▶ _WORK TO BE COMPLETED_:
Needed from the data below: all lines that contain the word "with".

(Source texts of formatted documents)

━━━━━━━━

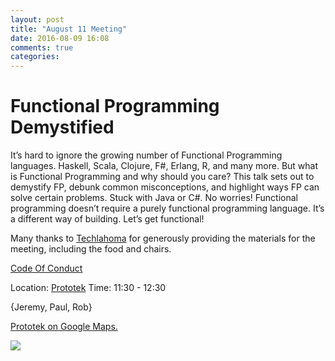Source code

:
 ```yaml
---
layout: post
title: "August 11 Meeting"
date: 2016-08-09 16:08
comments: true
categories: 
---
```


# Functional Programming Demystified

It’s hard to ignore the growing number of Functional Programming languages. Haskell, Scala, Clojure, F#, Erlang, R, and many more. But what is Functional Programming and why should you care?  This talk sets out to demystify FP, debunk common misconceptions, and highlight ways FP can solve certain problems. Stuck with Java or C#. No worries! Functional programming doesn’t require a purely functional programming language. It’s a different way of building. Let’s get functional!

Many thanks to [Techlahoma](http://www.techlahoma.org/) for generously providing the materials for the meeting, including the food and chairs.

[Code Of Conduct](http://www.okcruby.org/about/)

Location: [Prototek][prototek]
Time: 11:30 - 12:30

{Jeremy, Paul, Rob}

<a href="https://www.google.com/maps/place/401+NW+10th+St/@35.478527,-97.519417,17z/data=!3m1!4b1!4m2!3m1!1s0x87b21733fd30d655:0xce3a1cd9b95c8415">Prototek on Google Maps.</a>

<img src="{{root_url}}/images/prototek_parking.jpg" class="fit">

[prototek]: http://prototekokc.com/
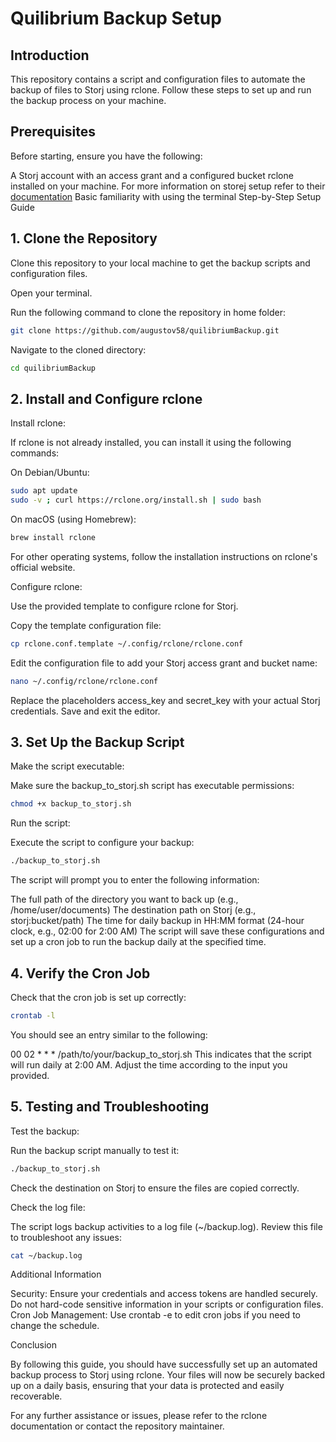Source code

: # Quilibrium Backup Setup
## Introduction
This repository contains a script and configuration files to automate the backup of files to Storj using rclone. Follow these steps to set up and run the backup process on your machine.

## Prerequisites
Before starting, ensure you have the following:


A Storj account with an access grant and a configured bucket
rclone installed on your machine. For more information on storej setup refer to their [documentation](https://docs.storj.io/dcs/getting-started)
Basic familiarity with using the terminal
Step-by-Step Setup Guide

## 1. Clone the Repository
Clone this repository to your local machine to get the backup scripts and configuration files.

Open your terminal.

Run the following command to clone the repository in home folder:



```bash
git clone https://github.com/augustov58/quilibriumBackup.git 
```

Navigate to the cloned directory:


```bash
cd quilibriumBackup
```

## 2. Install and Configure rclone
Install rclone:

If rclone is not already installed, you can install it using the following commands:

On Debian/Ubuntu:


```bash
sudo apt update
sudo -v ; curl https://rclone.org/install.sh | sudo bash
```

On macOS (using Homebrew):

```bash
brew install rclone
```
For other operating systems, follow the installation instructions on rclone's official website.

Configure rclone:

Use the provided template to configure rclone for Storj.

Copy the template configuration file:

```bash
cp rclone.conf.template ~/.config/rclone/rclone.conf
```

Edit the configuration file to add your Storj access grant and bucket name:

```bash
nano ~/.config/rclone/rclone.conf
```
Replace the placeholders access_key and secret_key with your actual Storj credentials. Save and exit the editor.

## 3. Set Up the Backup Script
Make the script executable:

Make sure the backup_to_storj.sh script has executable permissions:

```bash
chmod +x backup_to_storj.sh
```
Run the script:

Execute the script to configure your backup:

```bash
./backup_to_storj.sh
```

The script will prompt you to enter the following information:

The full path of the directory you want to back up (e.g., /home/user/documents)
The destination path on Storj (e.g., storj:bucket/path)
The time for daily backup in HH:MM format (24-hour clock, e.g., 02:00 for 2:00 AM)
The script will save these configurations and set up a cron job to run the backup daily at the specified time.

## 4. Verify the Cron Job
Check that the cron job is set up correctly:

```bash
crontab -l
```
You should see an entry similar to the following:


00 02 * * * /path/to/your/backup_to_storj.sh
This indicates that the script will run daily at 2:00 AM. Adjust the time according to the input you provided.

## 5. Testing and Troubleshooting
Test the backup:

Run the backup script manually to test it:

```bash
./backup_to_storj.sh
```
Check the destination on Storj to ensure the files are copied correctly.

Check the log file:

The script logs backup activities to a log file (~/backup.log). Review this file to troubleshoot any issues:

```bash
cat ~/backup.log
```

Additional Information

Security: Ensure your credentials and access tokens are handled securely. Do not hard-code sensitive information in your scripts or configuration files.
Cron Job Management: Use crontab -e to edit cron jobs if you need to change the schedule.

Conclusion

By following this guide, you should have successfully set up an automated backup process to Storj using rclone. Your files will now be securely backed up on a daily basis, ensuring that your data is protected and easily recoverable.

For any further assistance or issues, please refer to the rclone documentation or contact the repository maintainer.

━━━━━━━━

▶ _OUTPUT BELOW_:
It’s hard to ignore the growing number of Functional Programming languages. Haskell, Scala, Clojure, F#, Erlang, R, and many more. But what is Functional Programming and why should you care?  This talk sets out to demystify FP, debunk common misconceptions, and highlight ways FP can solve certain problems. Stuck with Java or C#. No worries! Functional programming doesn’t require a purely functional programming language. It’s a different way of building. Let’s get functional!
A Storj account with an access grant and a configured bucket
Basic familiarity with using the terminal
Replace the placeholders access_key and secret_key with your actual Storj credentials. Save and exit the editor.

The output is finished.